- [Requirement]:
Return only the lines from the top of the material through the line marked by "FZ5 & AB Aufgabe", unaltered.

- [Extracted records]:
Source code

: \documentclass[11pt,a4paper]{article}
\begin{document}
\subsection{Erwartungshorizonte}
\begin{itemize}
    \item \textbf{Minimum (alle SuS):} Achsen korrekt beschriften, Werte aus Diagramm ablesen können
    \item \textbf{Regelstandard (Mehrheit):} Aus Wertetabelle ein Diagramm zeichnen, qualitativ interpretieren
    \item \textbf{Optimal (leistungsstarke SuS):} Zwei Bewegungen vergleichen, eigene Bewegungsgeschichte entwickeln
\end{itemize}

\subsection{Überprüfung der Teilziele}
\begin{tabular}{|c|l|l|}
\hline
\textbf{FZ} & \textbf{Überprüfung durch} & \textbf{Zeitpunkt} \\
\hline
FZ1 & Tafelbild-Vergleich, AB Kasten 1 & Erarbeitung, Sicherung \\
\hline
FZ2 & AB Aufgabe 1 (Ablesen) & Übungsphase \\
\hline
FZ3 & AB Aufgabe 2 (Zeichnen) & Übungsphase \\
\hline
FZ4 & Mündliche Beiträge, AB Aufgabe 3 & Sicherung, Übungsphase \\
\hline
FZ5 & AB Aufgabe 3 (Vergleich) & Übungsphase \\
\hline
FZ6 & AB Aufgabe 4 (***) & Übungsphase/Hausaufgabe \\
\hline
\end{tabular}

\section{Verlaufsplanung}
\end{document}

- [Answer below]:
Source code

: \documentclass[11pt,a4paper]{article}
\begin{document}
\subsection{Erwartungshorizonte}
\begin{itemize}
    \item \textbf{Minimum (alle SuS):} Achsen korrekt beschriften, Werte aus Diagramm ablesen können
    \item \textbf{Regelstandard (Mehrheit):} Aus Wertetabelle ein Diagramm zeichnen, qualitativ interpretieren
    \item \textbf{Optimal (leistungsstarke SuS):} Zwei Bewegungen vergleichen, eigene Bewegungsgeschichte entwickeln
\end{itemize}

\subsection{Überprüfung der Teilziele}
\begin{tabular}{|c|l|l|}
\hline
\textbf{FZ} & \textbf{Überprüfung durch} & \textbf{Zeitpunkt} \\
\hline
FZ1 & Tafelbild-Vergleich, AB Kasten 1 & Erarbeitung, Sicherung \\
\hline
FZ2 & AB Aufgabe 1 (Ablesen) & Übungsphase \\
\hline
FZ3 & AB Aufgabe 2 (Zeichnen) & Übungsphase \\
\hline
FZ4 & Mündliche Beiträge, AB Aufgabe 3 & Sicherung, Übungsphase \\
\hline
FZ5 & AB Aufgabe 3 (Vergleich) & Übungsphase \\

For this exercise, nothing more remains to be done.